| What to work on |
For each line in the records that contains "prop", make a copy.

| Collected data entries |
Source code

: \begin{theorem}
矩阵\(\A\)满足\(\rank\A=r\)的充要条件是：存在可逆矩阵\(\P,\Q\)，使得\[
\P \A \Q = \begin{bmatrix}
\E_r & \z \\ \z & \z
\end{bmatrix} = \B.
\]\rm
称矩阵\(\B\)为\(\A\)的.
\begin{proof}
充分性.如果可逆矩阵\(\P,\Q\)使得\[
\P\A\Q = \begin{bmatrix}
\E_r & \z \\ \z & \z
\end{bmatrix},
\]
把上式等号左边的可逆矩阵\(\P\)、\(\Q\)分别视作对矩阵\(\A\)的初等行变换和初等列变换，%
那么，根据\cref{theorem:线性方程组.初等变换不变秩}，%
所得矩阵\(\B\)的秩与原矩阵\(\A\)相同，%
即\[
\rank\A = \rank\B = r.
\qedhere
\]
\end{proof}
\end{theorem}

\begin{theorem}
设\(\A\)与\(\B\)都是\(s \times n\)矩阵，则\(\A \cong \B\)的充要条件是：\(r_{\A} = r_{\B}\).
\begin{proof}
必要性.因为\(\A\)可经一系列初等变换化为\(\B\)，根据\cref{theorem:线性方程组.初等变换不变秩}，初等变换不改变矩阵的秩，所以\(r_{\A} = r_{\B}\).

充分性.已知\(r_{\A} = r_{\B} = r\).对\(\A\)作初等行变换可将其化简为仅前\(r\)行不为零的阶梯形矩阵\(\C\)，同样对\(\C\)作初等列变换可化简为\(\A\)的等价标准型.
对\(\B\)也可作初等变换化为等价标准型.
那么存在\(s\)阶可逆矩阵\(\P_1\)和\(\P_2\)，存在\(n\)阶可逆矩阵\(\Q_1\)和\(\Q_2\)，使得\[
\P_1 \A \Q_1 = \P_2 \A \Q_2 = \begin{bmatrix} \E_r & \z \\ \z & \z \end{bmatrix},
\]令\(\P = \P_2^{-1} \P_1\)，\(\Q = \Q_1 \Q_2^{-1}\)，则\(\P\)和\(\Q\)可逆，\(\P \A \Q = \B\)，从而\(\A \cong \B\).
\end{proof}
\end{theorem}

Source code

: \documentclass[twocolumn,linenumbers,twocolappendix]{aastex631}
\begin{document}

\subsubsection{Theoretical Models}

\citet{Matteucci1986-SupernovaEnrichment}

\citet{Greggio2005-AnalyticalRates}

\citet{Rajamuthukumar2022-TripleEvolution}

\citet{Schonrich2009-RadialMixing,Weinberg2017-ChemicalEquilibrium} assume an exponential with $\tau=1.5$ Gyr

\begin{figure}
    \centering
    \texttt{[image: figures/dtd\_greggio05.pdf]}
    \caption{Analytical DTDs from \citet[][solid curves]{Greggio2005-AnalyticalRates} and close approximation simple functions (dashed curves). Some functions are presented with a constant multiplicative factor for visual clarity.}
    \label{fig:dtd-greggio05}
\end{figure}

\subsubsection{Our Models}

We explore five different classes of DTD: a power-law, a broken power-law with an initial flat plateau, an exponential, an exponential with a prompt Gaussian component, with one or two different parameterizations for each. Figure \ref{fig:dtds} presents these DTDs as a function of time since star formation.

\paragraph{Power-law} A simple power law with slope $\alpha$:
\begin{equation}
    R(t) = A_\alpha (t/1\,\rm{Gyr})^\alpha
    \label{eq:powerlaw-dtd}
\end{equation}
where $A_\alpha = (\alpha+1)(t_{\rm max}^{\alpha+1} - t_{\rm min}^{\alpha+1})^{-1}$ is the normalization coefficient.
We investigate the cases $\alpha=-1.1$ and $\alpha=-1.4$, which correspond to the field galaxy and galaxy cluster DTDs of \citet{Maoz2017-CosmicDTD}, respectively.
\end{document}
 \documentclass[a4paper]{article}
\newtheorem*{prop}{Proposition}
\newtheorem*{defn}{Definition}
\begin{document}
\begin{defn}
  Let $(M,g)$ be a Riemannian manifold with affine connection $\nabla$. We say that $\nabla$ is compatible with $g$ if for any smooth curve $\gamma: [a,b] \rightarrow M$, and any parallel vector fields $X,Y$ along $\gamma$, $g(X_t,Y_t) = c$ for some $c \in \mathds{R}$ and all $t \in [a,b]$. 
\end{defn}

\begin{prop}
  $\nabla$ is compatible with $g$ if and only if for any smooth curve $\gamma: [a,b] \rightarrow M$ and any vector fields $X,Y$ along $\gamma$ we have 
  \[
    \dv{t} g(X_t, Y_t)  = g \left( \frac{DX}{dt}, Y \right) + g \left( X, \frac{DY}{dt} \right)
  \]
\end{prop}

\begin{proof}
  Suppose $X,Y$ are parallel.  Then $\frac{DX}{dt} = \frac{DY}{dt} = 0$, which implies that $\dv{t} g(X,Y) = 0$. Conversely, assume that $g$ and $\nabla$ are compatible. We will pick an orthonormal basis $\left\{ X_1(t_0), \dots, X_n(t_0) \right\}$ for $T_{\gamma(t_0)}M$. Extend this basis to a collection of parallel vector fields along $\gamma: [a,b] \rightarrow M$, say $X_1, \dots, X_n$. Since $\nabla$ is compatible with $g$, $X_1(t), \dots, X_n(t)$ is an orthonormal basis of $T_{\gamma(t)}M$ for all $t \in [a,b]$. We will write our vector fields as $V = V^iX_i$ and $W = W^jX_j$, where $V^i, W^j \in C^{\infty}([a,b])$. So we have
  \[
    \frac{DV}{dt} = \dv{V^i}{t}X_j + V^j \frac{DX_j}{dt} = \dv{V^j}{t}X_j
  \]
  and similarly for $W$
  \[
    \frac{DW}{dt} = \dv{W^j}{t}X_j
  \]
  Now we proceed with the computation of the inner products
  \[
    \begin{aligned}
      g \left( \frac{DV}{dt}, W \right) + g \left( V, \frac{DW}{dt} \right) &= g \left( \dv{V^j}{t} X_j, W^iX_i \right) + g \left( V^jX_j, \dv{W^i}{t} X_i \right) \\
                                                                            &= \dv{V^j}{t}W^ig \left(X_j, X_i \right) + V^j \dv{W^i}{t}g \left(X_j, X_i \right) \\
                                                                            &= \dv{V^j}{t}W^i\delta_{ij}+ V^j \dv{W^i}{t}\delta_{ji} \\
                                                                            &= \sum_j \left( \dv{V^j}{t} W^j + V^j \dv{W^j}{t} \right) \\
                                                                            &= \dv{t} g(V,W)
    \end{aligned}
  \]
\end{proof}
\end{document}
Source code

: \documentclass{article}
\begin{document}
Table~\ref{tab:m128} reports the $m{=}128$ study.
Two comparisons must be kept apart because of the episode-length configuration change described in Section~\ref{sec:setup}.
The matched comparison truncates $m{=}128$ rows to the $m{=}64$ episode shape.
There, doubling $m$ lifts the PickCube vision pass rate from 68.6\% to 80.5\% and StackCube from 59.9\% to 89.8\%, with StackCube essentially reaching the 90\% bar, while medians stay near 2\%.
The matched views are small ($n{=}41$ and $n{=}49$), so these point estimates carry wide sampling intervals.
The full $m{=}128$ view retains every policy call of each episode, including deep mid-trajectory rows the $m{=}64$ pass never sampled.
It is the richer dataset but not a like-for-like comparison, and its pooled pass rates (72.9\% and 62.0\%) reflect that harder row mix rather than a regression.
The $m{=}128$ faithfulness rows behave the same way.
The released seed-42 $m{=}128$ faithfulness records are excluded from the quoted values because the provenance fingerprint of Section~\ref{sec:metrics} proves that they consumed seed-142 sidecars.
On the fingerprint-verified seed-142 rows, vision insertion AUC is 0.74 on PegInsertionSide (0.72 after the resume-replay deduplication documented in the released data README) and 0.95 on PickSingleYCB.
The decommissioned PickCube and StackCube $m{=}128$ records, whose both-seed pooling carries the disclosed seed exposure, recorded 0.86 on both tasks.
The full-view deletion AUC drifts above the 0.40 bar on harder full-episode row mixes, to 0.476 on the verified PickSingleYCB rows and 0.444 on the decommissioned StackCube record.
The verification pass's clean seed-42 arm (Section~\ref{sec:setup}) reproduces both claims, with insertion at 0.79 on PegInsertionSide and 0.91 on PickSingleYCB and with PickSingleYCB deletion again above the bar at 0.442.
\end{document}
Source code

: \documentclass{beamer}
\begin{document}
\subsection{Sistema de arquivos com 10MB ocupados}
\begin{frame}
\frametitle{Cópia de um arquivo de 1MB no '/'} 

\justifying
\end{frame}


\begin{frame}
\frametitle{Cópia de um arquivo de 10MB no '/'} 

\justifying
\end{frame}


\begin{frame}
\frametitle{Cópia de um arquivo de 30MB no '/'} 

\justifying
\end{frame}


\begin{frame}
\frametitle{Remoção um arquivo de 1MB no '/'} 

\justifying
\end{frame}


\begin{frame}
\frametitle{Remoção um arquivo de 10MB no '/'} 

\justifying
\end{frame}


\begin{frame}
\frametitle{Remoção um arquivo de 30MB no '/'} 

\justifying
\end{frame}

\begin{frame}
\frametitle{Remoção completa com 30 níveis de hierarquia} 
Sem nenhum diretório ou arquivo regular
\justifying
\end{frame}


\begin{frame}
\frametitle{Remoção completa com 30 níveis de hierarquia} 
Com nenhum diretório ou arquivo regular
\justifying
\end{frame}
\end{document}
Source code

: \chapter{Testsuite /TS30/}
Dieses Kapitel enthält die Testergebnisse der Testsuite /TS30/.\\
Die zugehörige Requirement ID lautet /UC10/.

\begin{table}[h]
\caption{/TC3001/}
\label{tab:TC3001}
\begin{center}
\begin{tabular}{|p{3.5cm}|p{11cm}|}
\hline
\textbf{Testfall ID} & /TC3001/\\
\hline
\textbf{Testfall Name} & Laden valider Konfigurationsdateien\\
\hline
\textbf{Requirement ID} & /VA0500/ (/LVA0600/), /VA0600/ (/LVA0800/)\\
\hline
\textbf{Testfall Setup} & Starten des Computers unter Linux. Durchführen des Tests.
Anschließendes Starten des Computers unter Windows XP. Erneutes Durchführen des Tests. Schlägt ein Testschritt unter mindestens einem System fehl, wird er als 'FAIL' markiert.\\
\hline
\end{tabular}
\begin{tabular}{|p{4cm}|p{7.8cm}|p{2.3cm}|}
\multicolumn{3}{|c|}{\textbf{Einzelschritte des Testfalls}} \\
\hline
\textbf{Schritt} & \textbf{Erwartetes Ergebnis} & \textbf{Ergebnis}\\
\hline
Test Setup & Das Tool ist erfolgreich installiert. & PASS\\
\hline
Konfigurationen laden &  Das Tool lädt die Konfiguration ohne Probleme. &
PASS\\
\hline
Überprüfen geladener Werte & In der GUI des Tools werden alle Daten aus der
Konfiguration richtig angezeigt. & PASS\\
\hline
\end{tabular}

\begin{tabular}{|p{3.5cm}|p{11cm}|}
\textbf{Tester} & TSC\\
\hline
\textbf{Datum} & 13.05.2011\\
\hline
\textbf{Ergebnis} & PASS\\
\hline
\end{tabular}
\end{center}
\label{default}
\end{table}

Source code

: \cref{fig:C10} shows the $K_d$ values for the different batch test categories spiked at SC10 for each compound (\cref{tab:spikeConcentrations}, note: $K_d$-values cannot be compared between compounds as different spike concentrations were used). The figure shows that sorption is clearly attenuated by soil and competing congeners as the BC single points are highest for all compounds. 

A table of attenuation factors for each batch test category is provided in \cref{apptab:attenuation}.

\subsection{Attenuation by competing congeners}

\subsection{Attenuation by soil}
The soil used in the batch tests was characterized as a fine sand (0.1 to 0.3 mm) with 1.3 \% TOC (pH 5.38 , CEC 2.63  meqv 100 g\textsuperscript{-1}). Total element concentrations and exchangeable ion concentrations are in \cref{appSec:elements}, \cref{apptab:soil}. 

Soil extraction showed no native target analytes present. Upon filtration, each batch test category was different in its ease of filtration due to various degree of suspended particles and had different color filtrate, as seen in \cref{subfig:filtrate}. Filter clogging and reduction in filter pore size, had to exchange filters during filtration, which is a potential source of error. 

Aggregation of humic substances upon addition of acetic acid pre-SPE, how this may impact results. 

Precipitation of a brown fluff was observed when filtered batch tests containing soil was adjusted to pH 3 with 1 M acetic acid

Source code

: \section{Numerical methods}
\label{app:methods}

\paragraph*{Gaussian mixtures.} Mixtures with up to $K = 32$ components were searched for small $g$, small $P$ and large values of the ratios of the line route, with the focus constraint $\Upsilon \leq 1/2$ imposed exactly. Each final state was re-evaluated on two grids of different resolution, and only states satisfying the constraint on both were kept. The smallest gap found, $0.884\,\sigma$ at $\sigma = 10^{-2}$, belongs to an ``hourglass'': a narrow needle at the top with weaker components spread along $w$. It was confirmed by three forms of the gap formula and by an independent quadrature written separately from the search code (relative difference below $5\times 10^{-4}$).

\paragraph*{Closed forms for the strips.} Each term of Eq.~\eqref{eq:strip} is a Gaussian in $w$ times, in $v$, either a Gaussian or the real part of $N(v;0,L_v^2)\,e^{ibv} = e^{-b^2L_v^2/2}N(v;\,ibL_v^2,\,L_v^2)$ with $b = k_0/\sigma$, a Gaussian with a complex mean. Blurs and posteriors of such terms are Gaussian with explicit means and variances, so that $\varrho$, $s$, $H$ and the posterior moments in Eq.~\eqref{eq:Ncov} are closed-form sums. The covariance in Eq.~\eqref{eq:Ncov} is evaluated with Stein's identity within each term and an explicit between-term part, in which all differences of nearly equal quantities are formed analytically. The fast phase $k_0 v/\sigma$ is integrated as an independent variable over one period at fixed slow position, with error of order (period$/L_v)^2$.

| Exercise answer |
\newtheorem*{prop}{Proposition}
\begin{prop}
\end{prop}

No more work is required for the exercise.